*** RECORDS PROVIDED ***

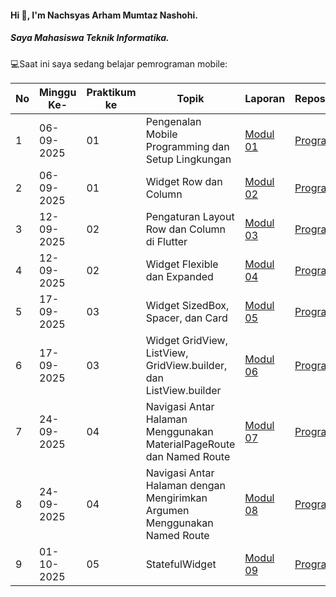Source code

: #### Hi 👋, I'm Nachsyas Arham Mumtaz Nashohi. 
##### Saya Mahasiswa Teknik Informatika.

💻Saat ini saya sedang belajar pemrograman mobile:

| No  | Minggu Ke-  | Praktikum ke  | Topik  | Laporan | Repository |
| ------------ | ------------ | ------------ | ------------ | ------------ | ------------ | 
|  1 | 06-09-2025  | 01  | Pengenalan Mobile Programming dan Setup Lingkungan  | [Modul 01](https://docs.google.com/document/d/1Kn4KNhzivys6uMHXTGxf5xX7DLHnPihJh6Rk7rgBBx8/edit?tab=t.0) | [Program](https://github.com/Nachsyas/Modul-1-Prak.-Mobile-Programming)|
|  2 | 06-09-2025  | 01  | Widget Row dan Column  | [Modul 02](https://docs.google.com/document/d/1pQGA1cKk1tcE59S8_bHiKBKkPRiCMBUxpjsks9mFiiQ/edit?usp=sharing) | [Program](https://github.com/Nachsyas/Modul-2-3-Prak.-Mobile-Programming)
|  3 | 12-09-2025  | 02  | Pengaturan Layout Row dan Column di Flutter  | [Modul 03](https://docs.google.com/document/d/1F3Lhb9ZmY5gYcXkvdi1KO7sWWRs0NzfsD_o3hFecIIo/edit?usp=sharing) | [Program](https://github.com/Nachsyas/Modul-2-3-Prak.-Mobile-Programming)|
|  4 | 12-09-2025  | 02  | Widget Flexible dan Expanded  | [Modul 04](https://docs.google.com/document/d/1G1gcRE0Hl4nnQDvqdr4sgr-QgllTVVS6omQLjaqQ97w/edit?usp=sharing) | [Program](https://github.com/Nachsyas/Modul-4-Praktikum-Pemrograman-Mobile)|
|  5 | 17-09-2025  | 03  | Widget SizedBox, Spacer, dan Card  | [Modul 05](https://docs.google.com/document/d/115neBsLmklbbzakIyznaUryEwuG4LmsR37ZyuBweGKc/edit?usp=sharing) | [Program](https://github.com/Nachsyas/Modul-5-Prak.-Mobile-Programming)|
|  6 | 17-09-2025  | 03  | Widget GridView, ListView, GridView.builder, dan ListView.builder  | [Modul 06](https://docs.google.com/document/d/1KoW9axeAajI4lyDafUoCPcXsjoQJy0LPA3qD0LbklUg/edit?usp=sharing) | [Program](https://github.com/Nachsyas/Modul-6-Prak.-Mobile-Programming)|
|  7 | 24-09-2025  | 04  | Navigasi Antar Halaman Menggunakan MaterialPageRoute dan Named Route  | [Modul 07](https://docs.google.com/document/d/115neBsLmklbbzakIyznaUryEwuG4LmsR37ZyuBweGKc/edit?tab=t.0) | [Program](https://github.com/Nachsyas/Modul-7-Prak.-Pemrograman-Mobile)|
|  8 | 24-09-2025  | 04  | Navigasi Antar Halaman dengan Mengirimkan Argumen Menggunakan Named Route  | [Modul 08](https://docs.google.com/document/d/1PuEkfPvq5KLSVmzjf-tK27ZCXBbRpFjj3a2lTZ5II7A/edit?tab=t.0) | [Program](https://github.com/Nachsyas/Modul-8-Prak.-Mobile-Programming)|
|  9 | 01-10-2025  | 05  | StatefulWidget  | [Modul 09]() | [Program](https://github.com/Nachsyas/Modul-9-Prak.-Mobile-Programming)|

*** End of RECORDS PROVIDED ***

--- REQUIRED ACTION ---
Using only the listing above, restate exactly the lines from the line containing "4 | 12-09-2025" through the line containing "6 | 17-09-2025", both included.

--- SOLUTION TO THIS EXERCISE ---
|  4 | 12-09-2025  | 02  | Widget Flexible dan Expanded  | [Modul 04](https://docs.google.com/document/d/1G1gcRE0Hl4nnQDvqdr4sgr-QgllTVVS6omQLjaqQ97w/edit?usp=sharing) | [Program](https://github.com/Nachsyas/Modul-4-Praktikum-Pemrograman-Mobile)|
|  5 | 17-09-2025  | 03  | Widget SizedBox, Spacer, dan Card  | [Modul 05](https://docs.google.com/document/d/115neBsLmklbbzakIyznaUryEwuG4LmsR37ZyuBweGKc/edit?usp=sharing) | [Program](https://github.com/Nachsyas/Modul-5-Prak.-Mobile-Programming)|
|  6 | 17-09-2025  | 03  | Widget GridView, ListView, GridView.builder, dan ListView.builder  | [Modul 06](https://docs.google.com/document/d/1KoW9axeAajI4lyDafUoCPcXsjoQJy0LPA3qD0LbklUg/edit?usp=sharing) | [Program](https://github.com/Nachsyas/Modul-6-Prak.-Mobile-Programming)|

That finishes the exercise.